MAHONING COUNTY SHERIFF'S DEPT. Dive team honors commander, who is just a regulator guy
The commander founded the team in 1958.
By DENISE DICK
VINDICATOR TRUMBULL STAFF
YOUNGSTOWN -- Even after 45 years leading the Mahoning County Sheriff's Department Dive Team, Commander William H. Hack Sr. has no plans to retire.
"I told my wife, 'When they put me in a box, then I'm done,'" said Hack, 68, of Youngstown.
Members of the team honored Hack, team founder, for his 45 years of service at a surprise party Saturday at the B & amp;O Restaurant. Hack thought the party was just a gathering of dive team members until the speeches started.
Ben Kailer, an assistant chief with the team, presented Hack with the commander's first dive regulator, a mechanism used in diving, to commemorate the career milestone.
"When Bill was moving out of his house on the east side, he was getting rid of a lot of stuff," Kailer said. "He gave me his first regulator, and I was so honored. It's like when a father gives his son his favorite tool."
Kailer kept the instrument, waiting for the right occasion to return the 45-year-old piece.

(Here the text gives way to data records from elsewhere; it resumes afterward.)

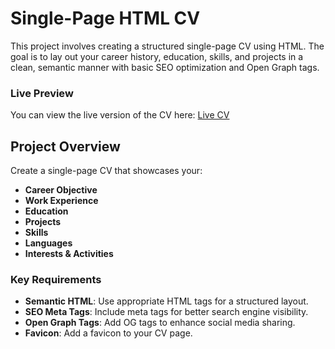 # Single-Page HTML CV

This project involves creating a structured single-page CV using HTML. The goal is to lay out your career history, education, skills, and projects in a clean, semantic manner with basic SEO optimization and Open Graph tags.

### Live Preview

You can view the live version of the CV here: [Live CV](https://farrukh-ali-khan.github.io/roadmap-single-page-CV/)

## Project Overview

Create a single-page CV that showcases your:

- **Career Objective**
- **Work Experience**
- **Education**
- **Projects**
- **Skills**
- **Languages**
- **Interests & Activities**

### Key Requirements

- **Semantic HTML**: Use appropriate HTML tags for a structured layout.
- **SEO Meta Tags**: Include meta tags for better search engine visibility.
- **Open Graph Tags**: Add OG tags to enhance social media sharing.
- **Favicon**: Add a favicon to your CV page.
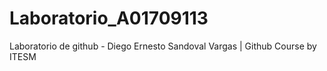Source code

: # Laboratorio_A01709113
Laboratorio de github - Diego Ernesto Sandoval Vargas | Github Course by ITESM
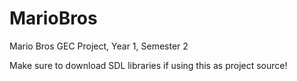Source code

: # MarioBros
Mario Bros GEC Project, Year 1, Semester 2

Make sure to download SDL libraries if using this as project source!
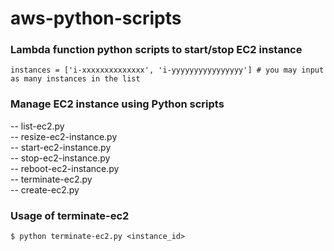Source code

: # aws-python-scripts
### Lambda function python scripts to start/stop EC2 instance
    
    instances = ['i-xxxxxxxxxxxxxx', 'i-yyyyyyyyyyyyyyyy'] # you may input as many instances in the list
    
### Manage EC2 instance using Python scripts
    
   -- list-ec2.py   
   -- resize-ec2-instance.py   
   -- start-ec2-instance.py   
   -- stop-ec2-instance.py    
   -- reboot-ec2-instance.py  
   -- terminate-ec2.py  
   -- create-ec2.py

### Usage of terminate-ec2
    $ python terminate-ec2.py <instance_id>  


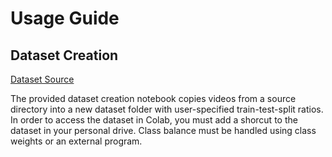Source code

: # Usage Guide

## Dataset Creation

[Dataset Source](https://drive.google.com/drive/folders/1rU6ZbETiy07P94SrnJ7tVHqezDYVNdWJ?usp=sharing)

The provided dataset creation notebook copies videos from a source directory into a new dataset folder with user-specified train-test-split ratios. In order to access the dataset in Colab, you must add a shorcut to the dataset in your personal drive. Class balance must be handled using class weights or an external program.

He polished it, enclosed it in a wooden and glass case and returned it to its original owner with a plaque marking his decades of service.
"With all of the support you guys give me on the dive team, without you, I'd be nothing," Hack told the crowd of about 40.
Sheriff Randall Wellington said dedication, commitment, service and courage come to mind in describing Hack.
"He lives and breathes the dive team," Wellington said.
Kailer, a 21-year team member, likened Hack to retired Gen. H. Norman Schwarzkopf, commander of Operation Desert Storm.
"He can be tough and authoritative and does whatever it takes to get the job done, to accomplish a mission," Kailer said. "But he's very caring and sensitive when dealing with people like accident victims and is very conscious of their feelings."
The team includes about 35 members, including divers and the shore team or surface support team.
Hack's wife, Shirley, thanked the women in team members' lives.
"For every time you were in the middle of a meal that you'd spent an hour preparing and the phone rings and it's Bill and off he goes, I want to thank the wives and the girlfriends," Mrs. Hack said.
Hack, who has served under 10 sheriffs, founded the team in 1958 after pulling a drowning victim out of a lake at Mill Creek Park.
Although the team is called out for unpleasant tasks, such as body retrieval, Hack keeps in mind the good he's doing.
"There's not closure until [the family] has the body," he said. "I try to do everything I can to bring that closure by finding the person that drowned."